Hyperventilation is defined as ‘breathing in excess of metabolic requirements’. This is illustrated by an irregular and disorganised breathing pattern with an increased rate and depth of respirations, known as tachypnoea (Gardner, 2003; College of Paramedics (CoP), 2016). Hyperventilation has many causes; however, this review will focus on acute episodes of primary or idiopathic hyperventilation, meaning there is no underlying organic cause (Pfortmueller et al, 2015; Clarke and Townsend, 2016).

The term hyperventilation syndrome (HVS) was first mentioned in 1938 by Kerr et al who attributed their patients' tetany to hyperventilation associated with anxiety. Since then, the term has been misused to represent a wide variety of medically unexplained symptoms, which has turned HVS into a ‘fashionable disease that is not to be taken seriously’ (Hornsveld and Garssen, 1997).
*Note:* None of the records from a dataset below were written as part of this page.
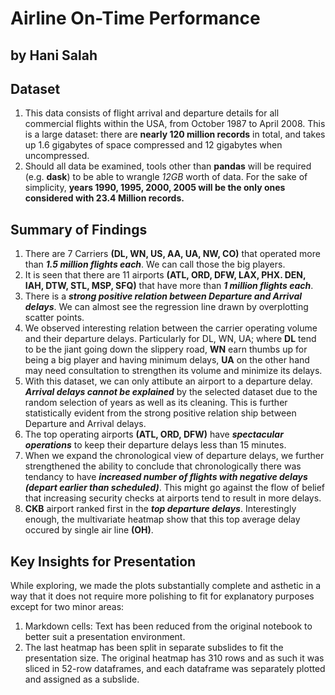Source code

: # Airline On-Time Performance
## by Hani Salah


## Dataset

1. This data consists of flight arrival and departure details for all commercial flights within the USA, from October 1987 to April 2008. This is a large dataset: there are **nearly 120 million records** in total, and takes up 1.6 gigabytes of space compressed and 12 gigabytes when uncompressed.  
2. Should all data be examined, tools other than **pandas** will be required (e.g. **dask**) to be able to wrangle *12GB* worth of data. For the sake of simplicity, **years 1990, 1995, 2000, 2005 will be the only ones considered with 23.4 Million records.**

## Summary of Findings

1. There are 7 Carriers **(DL, WN, US, AA, UA, NW, CO)** that operated more than ***1.5 million flights each***. We can call those the big players.  
2. It is seen that there are 11 airports **(ATL, ORD, DFW, LAX, PHX. DEN, IAH, DTW, STL, MSP, SFQ)** that have more than ***1 million flights each***.  
3. There is a ***strong positive relation between Departure and Arrival delays***. We can almost see the regression line drawn by overplotting scatter points.  
4. We observed interesting relation between the carrier operating volume and their departure delays. Particularly for DL, WN, UA; where **DL** tend to be the jiant going down the slippery road, **WN** earn thumbs up for being a big player and having minimum delays, **UA** on the other hand may need consultation to strengthen its volume and minimize its delays.  
5. With this dataset, we can only attibute an airport to a departure delay. ***Arrival delays cannot be explained*** by the selected dataset due to the random selection of years as well as its cleaning. This is further statistically evident from the strong positive relation ship between Departure and Arrival delays.
6. The top operating airports **(ATL, ORD, DFW)** have ***spectacular operations*** to keep their departure delays less than 15 minutes.
7. When we expand the chronological view of departure delays, we further strengthened the ability to conclude that chronologically there was tendancy to have ***increased number of flights with negative delays (depart earlier than scheduled)***. This might go against the flow of belief that increasing security checks at airports tend to result in more delays.
8. **CKB** airport ranked first in the ***top departure delays***. Interestingly enough, the multivariate heatmap show that this top average delay occured by single air line **(OH)**.

## Key Insights for Presentation

While exploring, we made the plots substantially complete and asthetic in a way that it does not require more polishing to fit for explanatory purposes except for two minor areas:
1. Markdown cells: Text has been reduced from the original notebook to better suit a presentation environment.
2. The last heatmap has been split in separate subslides to fit the presentation size. The original heatmap has 310 rows and as such it was sliced in 52-row dataframes, and each dataframe was separately plotted and assigned as a subslide.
Consequently, Hornsveld and Garssen (1997) suggested abandoning the term HVS despite acknowledging that patients present with HVS symptoms. It is evident from the literature that the term HVS has slowly disappeared in favour of panic or anxiety attack, panic or anxiety disorder, dysfunctional breathing or breathing pattern disorder (Thomas et al, 2001; 2005; Warburton and Jack, 2006; Todd et al, 2018). However, for this review, HVS was preferred as it is used in the UK Joint Royal Colleges Ambulance Liaison Committee (JRCALC) national ambulance service guidelines (Brown et al, 2016).